> _EXERCISE INSTRUCTIONS_: Every line that contains "Serhiy" must be located and copied from the data.

> _DATA FOR PROCESSING_:

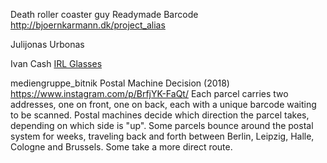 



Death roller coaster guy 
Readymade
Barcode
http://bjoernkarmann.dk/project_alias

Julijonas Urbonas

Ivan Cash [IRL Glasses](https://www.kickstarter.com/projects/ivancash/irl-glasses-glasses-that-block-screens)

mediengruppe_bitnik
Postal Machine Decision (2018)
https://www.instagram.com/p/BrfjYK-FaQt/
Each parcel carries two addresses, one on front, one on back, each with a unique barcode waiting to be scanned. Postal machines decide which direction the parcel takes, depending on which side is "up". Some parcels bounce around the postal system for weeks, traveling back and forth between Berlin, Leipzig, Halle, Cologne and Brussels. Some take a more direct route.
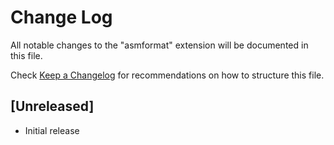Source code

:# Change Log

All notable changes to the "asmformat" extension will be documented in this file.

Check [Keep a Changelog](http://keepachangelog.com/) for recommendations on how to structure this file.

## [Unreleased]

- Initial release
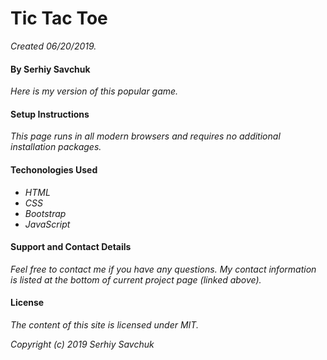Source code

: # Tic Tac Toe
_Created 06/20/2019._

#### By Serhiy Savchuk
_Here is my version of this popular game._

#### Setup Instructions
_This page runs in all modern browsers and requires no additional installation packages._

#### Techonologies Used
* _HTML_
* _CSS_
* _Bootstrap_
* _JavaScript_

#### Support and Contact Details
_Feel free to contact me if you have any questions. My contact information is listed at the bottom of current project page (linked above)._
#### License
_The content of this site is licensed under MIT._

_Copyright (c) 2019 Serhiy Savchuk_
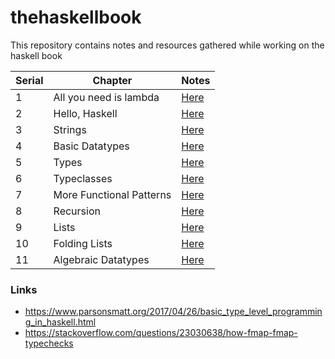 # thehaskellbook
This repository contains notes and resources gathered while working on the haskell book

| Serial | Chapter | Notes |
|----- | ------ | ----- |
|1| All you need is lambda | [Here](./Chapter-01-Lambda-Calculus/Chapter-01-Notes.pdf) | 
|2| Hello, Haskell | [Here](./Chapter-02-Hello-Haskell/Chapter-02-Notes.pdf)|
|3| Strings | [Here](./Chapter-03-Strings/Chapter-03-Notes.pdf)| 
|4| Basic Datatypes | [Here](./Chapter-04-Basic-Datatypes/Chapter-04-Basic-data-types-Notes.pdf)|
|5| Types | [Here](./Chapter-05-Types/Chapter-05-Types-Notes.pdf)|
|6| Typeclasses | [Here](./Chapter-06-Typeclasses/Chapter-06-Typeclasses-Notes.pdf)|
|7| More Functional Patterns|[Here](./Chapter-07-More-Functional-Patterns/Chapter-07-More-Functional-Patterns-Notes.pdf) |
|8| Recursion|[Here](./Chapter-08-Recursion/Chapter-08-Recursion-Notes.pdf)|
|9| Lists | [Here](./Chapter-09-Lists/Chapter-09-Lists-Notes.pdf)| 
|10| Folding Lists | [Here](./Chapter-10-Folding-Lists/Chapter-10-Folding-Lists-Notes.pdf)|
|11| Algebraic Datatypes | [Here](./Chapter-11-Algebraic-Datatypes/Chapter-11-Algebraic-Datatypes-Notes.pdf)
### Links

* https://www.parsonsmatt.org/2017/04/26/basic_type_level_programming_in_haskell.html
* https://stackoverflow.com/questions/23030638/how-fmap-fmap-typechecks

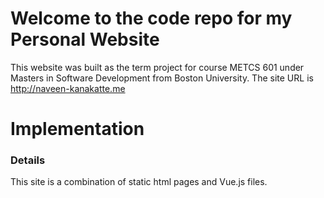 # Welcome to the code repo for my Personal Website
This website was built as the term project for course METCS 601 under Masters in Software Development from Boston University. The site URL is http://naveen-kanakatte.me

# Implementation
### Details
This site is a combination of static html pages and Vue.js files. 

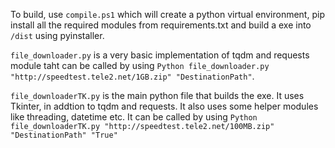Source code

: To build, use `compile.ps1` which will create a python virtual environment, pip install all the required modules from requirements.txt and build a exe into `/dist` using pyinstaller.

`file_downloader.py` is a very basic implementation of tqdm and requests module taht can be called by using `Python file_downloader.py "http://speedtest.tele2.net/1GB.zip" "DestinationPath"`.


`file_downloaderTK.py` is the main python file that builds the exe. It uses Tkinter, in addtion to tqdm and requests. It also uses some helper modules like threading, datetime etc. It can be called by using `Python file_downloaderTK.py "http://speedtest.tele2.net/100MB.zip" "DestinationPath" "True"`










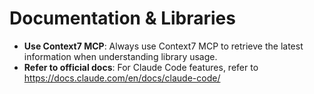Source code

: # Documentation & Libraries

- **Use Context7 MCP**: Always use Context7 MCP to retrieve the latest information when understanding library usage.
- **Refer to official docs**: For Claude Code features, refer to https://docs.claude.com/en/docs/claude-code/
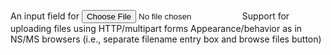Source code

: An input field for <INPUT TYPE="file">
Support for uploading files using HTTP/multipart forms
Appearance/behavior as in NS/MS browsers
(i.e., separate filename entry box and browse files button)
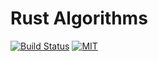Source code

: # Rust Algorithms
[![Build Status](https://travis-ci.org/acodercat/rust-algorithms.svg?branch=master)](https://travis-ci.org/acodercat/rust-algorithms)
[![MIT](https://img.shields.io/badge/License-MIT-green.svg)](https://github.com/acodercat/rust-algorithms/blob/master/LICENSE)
==
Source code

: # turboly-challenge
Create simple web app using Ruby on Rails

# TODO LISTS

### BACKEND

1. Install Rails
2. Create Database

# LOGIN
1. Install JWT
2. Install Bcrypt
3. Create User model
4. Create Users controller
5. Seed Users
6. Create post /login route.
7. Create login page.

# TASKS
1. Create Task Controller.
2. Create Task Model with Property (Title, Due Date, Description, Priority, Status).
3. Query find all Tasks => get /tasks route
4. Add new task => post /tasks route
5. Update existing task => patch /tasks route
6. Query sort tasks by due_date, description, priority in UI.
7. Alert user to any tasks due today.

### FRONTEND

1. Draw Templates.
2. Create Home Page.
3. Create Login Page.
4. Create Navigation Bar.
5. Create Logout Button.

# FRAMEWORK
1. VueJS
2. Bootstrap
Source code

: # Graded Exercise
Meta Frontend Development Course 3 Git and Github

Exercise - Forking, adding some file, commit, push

> _WRITTEN REPLY_:
#### By Serhiy Savchuk
_Copyright (c) 2019 Serhiy Savchuk_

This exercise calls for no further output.